** Entries provided follows **

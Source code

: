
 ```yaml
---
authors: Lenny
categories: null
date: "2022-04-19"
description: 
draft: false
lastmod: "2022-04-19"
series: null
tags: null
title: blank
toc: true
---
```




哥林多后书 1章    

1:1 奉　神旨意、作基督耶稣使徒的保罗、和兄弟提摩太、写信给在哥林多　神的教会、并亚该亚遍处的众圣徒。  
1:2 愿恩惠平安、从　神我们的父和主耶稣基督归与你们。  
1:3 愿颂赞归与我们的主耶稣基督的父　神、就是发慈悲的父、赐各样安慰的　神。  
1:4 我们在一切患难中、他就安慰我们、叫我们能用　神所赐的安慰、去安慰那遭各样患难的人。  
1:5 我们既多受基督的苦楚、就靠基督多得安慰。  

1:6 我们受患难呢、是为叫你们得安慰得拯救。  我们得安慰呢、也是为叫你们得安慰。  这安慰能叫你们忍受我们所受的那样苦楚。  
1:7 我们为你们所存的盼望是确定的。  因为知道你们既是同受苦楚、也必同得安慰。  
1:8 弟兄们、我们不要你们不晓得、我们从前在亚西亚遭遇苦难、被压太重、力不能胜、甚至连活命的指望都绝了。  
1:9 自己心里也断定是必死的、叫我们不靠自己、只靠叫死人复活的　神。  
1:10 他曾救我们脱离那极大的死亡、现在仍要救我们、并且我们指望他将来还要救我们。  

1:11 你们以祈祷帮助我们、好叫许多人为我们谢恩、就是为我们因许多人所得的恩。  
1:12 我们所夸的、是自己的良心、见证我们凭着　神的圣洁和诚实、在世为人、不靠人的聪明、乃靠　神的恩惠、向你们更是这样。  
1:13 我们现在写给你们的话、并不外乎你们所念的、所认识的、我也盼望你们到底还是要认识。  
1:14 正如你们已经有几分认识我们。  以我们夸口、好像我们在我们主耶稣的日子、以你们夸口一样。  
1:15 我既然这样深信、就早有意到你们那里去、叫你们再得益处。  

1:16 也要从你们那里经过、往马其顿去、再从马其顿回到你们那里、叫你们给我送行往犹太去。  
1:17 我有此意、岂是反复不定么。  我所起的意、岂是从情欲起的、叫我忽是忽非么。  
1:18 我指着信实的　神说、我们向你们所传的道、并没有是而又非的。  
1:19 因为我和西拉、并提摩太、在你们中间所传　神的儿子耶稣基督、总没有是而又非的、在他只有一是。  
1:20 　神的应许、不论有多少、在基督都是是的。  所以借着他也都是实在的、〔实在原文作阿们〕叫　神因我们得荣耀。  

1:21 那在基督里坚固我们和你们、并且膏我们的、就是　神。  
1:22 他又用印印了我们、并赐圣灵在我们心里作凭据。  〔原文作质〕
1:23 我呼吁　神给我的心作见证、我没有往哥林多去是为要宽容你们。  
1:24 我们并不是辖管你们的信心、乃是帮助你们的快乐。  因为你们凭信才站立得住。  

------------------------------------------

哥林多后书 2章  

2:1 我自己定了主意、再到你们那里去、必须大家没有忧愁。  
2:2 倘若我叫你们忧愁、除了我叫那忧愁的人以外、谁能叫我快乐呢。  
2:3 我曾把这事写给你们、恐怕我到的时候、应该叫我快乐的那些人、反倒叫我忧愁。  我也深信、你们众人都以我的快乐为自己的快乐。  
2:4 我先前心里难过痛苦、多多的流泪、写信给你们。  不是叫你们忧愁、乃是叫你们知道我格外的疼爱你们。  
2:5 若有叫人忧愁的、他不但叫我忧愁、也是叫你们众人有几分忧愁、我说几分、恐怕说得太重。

** End of Entries provided **

[Assigned task] Word for word, copy the listing above in its entirety.

[Task result]
Source code

:
 ```yaml
---
authors: Lenny
categories: null
date: "2022-04-19"
description: 
draft: false
lastmod: "2022-04-19"
series: null
tags: null
title: blank
toc: true
---
```




哥林多后书 1章    

1:1 奉　神旨意、作基督耶稣使徒的保罗、和兄弟提摩太、写信给在哥林多　神的教会、并亚该亚遍处的众圣徒。  
1:2 愿恩惠平安、从　神我们的父和主耶稣基督归与你们。  
1:3 愿颂赞归与我们的主耶稣基督的父　神、就是发慈悲的父、赐各样安慰的　神。  
1:4 我们在一切患难中、他就安慰我们、叫我们能用　神所赐的安慰、去安慰那遭各样患难的人。  
1:5 我们既多受基督的苦楚、就靠基督多得安慰。  

1:6 我们受患难呢、是为叫你们得安慰得拯救。  我们得安慰呢、也是为叫你们得安慰。  这安慰能叫你们忍受我们所受的那样苦楚。  
1:7 我们为你们所存的盼望是确定的。  因为知道你们既是同受苦楚、也必同得安慰。  
1:8 弟兄们、我们不要你们不晓得、我们从前在亚西亚遭遇苦难、被压太重、力不能胜、甚至连活命的指望都绝了。  
1:9 自己心里也断定是必死的、叫我们不靠自己、只靠叫死人复活的　神。  
1:10 他曾救我们脱离那极大的死亡、现在仍要救我们、并且我们指望他将来还要救我们。  

1:11 你们以祈祷帮助我们、好叫许多人为我们谢恩、就是为我们因许多人所得的恩。  
1:12 我们所夸的、是自己的良心、见证我们凭着　神的圣洁和诚实、在世为人、不靠人的聪明、乃靠　神的恩惠、向你们更是这样。  
1:13 我们现在写给你们的话、并不外乎你们所念的、所认识的、我也盼望你们到底还是要认识。  
1:14 正如你们已经有几分认识我们。  以我们夸口、好像我们在我们主耶稣的日子、以你们夸口一样。  
1:15 我既然这样深信、就早有意到你们那里去、叫你们再得益处。  

1:16 也要从你们那里经过、往马其顿去、再从马其顿回到你们那里、叫你们给我送行往犹太去。  
1:17 我有此意、岂是反复不定么。  我所起的意、岂是从情欲起的、叫我忽是忽非么。  
1:18 我指着信实的　神说、我们向你们所传的道、并没有是而又非的。  
1:19 因为我和西拉、并提摩太、在你们中间所传　神的儿子耶稣基督、总没有是而又非的、在他只有一是。  
1:20 　神的应许、不论有多少、在基督都是是的。  所以借着他也都是实在的、〔实在原文作阿们〕叫　神因我们得荣耀。  

1:21 那在基督里坚固我们和你们、并且膏我们的、就是　神。  
1:22 他又用印印了我们、并赐圣灵在我们心里作凭据。  〔原文作质〕
1:23 我呼吁　神给我的心作见证、我没有往哥林多去是为要宽容你们。  
1:24 我们并不是辖管你们的信心、乃是帮助你们的快乐。  因为你们凭信才站立得住。  

------------------------------------------

哥林多后书 2章  

2:1 我自己定了主意、再到你们那里去、必须大家没有忧愁。  
2:2 倘若我叫你们忧愁、除了我叫那忧愁的人以外、谁能叫我快乐呢。  
2:3 我曾把这事写给你们、恐怕我到的时候、应该叫我快乐的那些人、反倒叫我忧愁。  我也深信、你们众人都以我的快乐为自己的快乐。  
2:4 我先前心里难过痛苦、多多的流泪、写信给你们。  不是叫你们忧愁、乃是叫你们知道我格外的疼爱你们。  
2:5 若有叫人忧愁的、他不但叫我忧愁、也是叫你们众人有几分忧愁、我说几分、恐怕说得太重。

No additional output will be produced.